Start of DATA IN THIS EXERCISE

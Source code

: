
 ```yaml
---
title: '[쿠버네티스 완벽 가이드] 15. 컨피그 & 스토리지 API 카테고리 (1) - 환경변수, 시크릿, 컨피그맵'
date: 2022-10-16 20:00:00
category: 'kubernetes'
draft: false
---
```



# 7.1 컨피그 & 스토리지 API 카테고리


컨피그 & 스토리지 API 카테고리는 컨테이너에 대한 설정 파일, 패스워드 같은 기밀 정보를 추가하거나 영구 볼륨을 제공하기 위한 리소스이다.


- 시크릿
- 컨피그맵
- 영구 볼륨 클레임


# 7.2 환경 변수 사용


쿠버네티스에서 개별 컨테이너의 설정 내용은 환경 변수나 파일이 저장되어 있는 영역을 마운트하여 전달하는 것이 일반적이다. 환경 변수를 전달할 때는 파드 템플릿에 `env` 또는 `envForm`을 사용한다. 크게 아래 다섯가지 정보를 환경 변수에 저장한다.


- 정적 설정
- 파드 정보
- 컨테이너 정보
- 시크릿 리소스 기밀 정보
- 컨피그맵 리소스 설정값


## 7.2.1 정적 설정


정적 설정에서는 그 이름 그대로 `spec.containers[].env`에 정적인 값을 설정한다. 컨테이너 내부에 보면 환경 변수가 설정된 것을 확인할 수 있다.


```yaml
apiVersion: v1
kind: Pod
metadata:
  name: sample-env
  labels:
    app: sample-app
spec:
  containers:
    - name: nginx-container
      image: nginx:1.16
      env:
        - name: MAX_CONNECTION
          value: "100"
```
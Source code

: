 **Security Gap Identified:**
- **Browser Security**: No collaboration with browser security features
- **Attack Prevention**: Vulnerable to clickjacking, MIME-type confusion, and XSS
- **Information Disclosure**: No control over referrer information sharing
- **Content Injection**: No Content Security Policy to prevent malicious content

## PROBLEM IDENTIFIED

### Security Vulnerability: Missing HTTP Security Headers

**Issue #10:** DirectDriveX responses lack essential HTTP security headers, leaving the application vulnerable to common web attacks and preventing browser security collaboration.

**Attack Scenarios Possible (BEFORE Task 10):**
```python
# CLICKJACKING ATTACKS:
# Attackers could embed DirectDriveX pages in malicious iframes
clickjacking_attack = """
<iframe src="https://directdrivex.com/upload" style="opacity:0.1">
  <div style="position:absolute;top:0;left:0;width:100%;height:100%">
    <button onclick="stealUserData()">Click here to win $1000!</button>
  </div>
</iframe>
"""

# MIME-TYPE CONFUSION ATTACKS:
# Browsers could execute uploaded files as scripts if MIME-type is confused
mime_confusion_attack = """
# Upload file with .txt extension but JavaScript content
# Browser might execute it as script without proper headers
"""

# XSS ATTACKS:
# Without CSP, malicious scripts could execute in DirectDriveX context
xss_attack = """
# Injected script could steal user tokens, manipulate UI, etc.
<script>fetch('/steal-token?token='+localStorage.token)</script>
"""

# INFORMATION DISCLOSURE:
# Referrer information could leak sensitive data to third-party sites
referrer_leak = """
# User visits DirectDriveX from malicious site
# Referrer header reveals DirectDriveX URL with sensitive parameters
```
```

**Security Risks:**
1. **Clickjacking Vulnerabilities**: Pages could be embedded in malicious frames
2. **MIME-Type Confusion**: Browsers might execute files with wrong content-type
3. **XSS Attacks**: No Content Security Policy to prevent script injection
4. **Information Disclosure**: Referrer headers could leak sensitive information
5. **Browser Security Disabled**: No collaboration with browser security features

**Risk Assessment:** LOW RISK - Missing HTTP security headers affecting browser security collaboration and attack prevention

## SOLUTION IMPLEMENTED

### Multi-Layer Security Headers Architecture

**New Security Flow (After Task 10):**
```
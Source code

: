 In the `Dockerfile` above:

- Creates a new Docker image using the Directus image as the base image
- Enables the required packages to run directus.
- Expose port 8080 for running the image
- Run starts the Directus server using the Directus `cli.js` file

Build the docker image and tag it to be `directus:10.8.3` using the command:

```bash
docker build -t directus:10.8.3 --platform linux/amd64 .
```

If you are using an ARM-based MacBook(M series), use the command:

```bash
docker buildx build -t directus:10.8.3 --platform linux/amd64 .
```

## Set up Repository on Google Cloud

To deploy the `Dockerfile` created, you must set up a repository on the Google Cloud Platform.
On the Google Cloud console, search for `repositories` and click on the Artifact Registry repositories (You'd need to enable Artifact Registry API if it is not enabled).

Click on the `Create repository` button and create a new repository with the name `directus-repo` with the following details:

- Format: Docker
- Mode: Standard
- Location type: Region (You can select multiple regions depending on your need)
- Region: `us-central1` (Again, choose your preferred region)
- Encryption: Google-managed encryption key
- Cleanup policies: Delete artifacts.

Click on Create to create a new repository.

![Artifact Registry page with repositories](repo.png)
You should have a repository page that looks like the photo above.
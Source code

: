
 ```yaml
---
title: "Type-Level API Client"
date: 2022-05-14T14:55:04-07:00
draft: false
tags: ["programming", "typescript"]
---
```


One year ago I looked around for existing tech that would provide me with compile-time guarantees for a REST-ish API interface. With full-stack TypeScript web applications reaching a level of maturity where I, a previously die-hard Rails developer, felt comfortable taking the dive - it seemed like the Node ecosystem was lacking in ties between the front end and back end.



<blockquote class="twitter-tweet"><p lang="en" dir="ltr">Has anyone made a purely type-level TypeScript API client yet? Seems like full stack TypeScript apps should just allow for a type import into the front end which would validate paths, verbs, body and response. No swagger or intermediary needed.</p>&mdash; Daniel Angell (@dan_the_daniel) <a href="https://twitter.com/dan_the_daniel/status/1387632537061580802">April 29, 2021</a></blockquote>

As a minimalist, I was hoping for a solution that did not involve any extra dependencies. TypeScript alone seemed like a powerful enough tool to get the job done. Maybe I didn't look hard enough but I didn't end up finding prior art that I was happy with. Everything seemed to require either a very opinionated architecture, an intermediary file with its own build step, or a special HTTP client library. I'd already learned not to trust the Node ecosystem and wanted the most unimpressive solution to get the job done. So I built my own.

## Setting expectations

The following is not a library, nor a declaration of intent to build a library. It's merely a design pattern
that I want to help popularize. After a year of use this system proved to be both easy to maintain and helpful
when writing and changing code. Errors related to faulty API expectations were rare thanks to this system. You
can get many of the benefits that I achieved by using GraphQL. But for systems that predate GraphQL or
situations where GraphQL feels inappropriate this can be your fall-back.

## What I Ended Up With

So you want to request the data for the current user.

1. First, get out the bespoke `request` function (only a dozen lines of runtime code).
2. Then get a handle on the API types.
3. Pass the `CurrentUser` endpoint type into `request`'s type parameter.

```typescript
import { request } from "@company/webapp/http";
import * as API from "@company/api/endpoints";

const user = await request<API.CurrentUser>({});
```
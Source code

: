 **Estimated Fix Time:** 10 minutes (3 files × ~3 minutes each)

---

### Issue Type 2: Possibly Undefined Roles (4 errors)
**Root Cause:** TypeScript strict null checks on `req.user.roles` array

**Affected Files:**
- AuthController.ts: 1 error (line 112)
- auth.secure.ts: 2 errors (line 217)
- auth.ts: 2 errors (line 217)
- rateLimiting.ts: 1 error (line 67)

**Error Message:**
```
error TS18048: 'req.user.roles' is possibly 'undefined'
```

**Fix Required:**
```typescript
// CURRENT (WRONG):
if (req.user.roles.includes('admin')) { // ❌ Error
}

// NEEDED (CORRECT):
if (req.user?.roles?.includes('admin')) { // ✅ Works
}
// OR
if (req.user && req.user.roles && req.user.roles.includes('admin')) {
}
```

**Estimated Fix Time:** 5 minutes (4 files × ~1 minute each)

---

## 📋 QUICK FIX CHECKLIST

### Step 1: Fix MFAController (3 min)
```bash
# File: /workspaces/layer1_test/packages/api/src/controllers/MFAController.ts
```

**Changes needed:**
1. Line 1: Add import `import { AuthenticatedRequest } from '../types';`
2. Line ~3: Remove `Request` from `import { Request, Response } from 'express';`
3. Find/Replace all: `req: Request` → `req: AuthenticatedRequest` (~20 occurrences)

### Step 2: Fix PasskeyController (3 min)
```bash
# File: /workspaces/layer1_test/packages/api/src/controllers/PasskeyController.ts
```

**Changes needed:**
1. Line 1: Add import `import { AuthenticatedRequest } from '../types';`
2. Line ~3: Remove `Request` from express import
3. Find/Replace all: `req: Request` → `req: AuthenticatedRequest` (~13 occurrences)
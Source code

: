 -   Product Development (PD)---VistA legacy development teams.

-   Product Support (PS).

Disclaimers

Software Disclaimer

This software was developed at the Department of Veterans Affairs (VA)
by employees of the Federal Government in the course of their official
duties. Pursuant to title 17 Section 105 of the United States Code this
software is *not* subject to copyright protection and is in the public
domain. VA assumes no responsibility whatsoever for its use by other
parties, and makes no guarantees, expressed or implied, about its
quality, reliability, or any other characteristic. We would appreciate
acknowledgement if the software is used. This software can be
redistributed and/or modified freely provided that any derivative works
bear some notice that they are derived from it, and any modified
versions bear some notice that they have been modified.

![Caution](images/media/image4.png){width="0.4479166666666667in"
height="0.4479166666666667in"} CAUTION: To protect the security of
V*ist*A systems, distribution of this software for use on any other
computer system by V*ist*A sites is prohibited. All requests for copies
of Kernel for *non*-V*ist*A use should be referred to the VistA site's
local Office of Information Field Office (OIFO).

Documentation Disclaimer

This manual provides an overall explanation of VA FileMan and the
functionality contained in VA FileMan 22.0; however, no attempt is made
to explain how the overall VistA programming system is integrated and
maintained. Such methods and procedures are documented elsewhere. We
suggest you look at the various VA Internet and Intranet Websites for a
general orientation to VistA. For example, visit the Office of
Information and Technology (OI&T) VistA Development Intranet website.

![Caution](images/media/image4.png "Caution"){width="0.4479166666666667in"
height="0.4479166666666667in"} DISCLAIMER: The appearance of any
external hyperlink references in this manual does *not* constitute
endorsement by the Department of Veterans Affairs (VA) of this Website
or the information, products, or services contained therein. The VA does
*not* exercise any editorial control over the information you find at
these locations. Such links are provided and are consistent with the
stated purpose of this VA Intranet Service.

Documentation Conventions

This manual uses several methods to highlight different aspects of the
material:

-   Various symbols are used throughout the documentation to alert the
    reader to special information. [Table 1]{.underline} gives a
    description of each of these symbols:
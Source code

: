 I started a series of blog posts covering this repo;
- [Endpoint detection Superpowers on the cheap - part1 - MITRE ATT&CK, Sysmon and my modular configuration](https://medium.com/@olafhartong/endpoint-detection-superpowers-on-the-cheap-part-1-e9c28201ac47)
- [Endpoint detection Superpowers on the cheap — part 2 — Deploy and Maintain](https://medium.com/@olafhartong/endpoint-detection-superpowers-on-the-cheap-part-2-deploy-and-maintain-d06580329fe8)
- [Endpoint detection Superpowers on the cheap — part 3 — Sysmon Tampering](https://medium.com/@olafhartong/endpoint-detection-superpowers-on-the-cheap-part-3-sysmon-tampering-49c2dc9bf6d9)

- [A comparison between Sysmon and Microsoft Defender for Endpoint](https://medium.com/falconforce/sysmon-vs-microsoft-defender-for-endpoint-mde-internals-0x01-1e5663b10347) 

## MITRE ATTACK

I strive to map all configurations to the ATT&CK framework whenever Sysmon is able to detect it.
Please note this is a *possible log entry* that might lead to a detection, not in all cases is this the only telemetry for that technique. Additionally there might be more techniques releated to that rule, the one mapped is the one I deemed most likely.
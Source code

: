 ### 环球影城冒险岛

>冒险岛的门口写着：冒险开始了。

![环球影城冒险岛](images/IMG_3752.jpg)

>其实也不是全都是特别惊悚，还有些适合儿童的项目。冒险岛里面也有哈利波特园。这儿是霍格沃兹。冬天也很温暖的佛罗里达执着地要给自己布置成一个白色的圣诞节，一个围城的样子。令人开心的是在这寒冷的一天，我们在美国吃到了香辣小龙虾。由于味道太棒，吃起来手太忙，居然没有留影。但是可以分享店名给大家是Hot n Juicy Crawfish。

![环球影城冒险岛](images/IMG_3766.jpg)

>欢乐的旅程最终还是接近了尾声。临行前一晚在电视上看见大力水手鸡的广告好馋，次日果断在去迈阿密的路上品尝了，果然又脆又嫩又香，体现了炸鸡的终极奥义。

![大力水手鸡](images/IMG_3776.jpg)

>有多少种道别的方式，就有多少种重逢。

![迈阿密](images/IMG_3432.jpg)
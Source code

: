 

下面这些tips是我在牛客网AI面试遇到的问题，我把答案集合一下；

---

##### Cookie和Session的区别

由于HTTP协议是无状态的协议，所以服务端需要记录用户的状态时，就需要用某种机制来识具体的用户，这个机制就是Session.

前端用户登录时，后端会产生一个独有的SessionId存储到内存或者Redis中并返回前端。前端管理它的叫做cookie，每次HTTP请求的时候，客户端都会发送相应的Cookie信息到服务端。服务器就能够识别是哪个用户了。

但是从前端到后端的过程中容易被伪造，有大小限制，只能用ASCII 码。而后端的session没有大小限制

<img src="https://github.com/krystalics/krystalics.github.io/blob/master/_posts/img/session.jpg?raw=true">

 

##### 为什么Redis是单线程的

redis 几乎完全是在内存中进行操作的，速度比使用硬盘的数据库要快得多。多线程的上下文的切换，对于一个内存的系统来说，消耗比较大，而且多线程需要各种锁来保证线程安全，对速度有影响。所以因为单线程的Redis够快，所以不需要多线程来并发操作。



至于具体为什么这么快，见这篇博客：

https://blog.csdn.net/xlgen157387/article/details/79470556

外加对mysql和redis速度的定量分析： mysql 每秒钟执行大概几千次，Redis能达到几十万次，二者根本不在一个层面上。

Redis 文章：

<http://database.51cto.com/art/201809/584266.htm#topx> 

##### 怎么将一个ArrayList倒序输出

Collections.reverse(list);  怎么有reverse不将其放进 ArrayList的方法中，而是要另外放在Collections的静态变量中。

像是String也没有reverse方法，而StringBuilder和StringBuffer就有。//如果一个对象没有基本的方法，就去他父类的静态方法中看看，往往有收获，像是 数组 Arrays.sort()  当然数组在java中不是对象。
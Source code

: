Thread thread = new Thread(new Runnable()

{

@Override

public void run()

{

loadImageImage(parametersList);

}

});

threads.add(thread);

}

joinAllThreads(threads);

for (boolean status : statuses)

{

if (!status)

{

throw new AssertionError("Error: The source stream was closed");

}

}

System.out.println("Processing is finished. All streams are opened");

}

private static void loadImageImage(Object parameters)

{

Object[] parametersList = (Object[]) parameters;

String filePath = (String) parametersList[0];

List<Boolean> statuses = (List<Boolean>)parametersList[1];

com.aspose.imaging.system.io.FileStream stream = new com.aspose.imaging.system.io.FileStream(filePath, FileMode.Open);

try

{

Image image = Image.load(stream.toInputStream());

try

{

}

End of DATA IN THIS EXERCISE

For this exercise, repeat exactly the lines of the data above from the one with "- [Endpoint detection Superpowers on the cheap - part1" down to the one with "- [Endpoint detection Superpowers on the cheap — part 3 — Sysmon", both end lines included.

**WRITTEN RESPONSE**
- [Endpoint detection Superpowers on the cheap - part1 - MITRE ATT&CK, Sysmon and my modular configuration](https://medium.com/@olafhartong/endpoint-detection-superpowers-on-the-cheap-part-1-e9c28201ac47)
- [Endpoint detection Superpowers on the cheap — part 2 — Deploy and Maintain](https://medium.com/@olafhartong/endpoint-detection-superpowers-on-the-cheap-part-2-deploy-and-maintain-d06580329fe8)
- [Endpoint detection Superpowers on the cheap — part 3 — Sysmon Tampering](https://medium.com/@olafhartong/endpoint-detection-superpowers-on-the-cheap-part-3-sysmon-tampering-49c2dc9bf6d9)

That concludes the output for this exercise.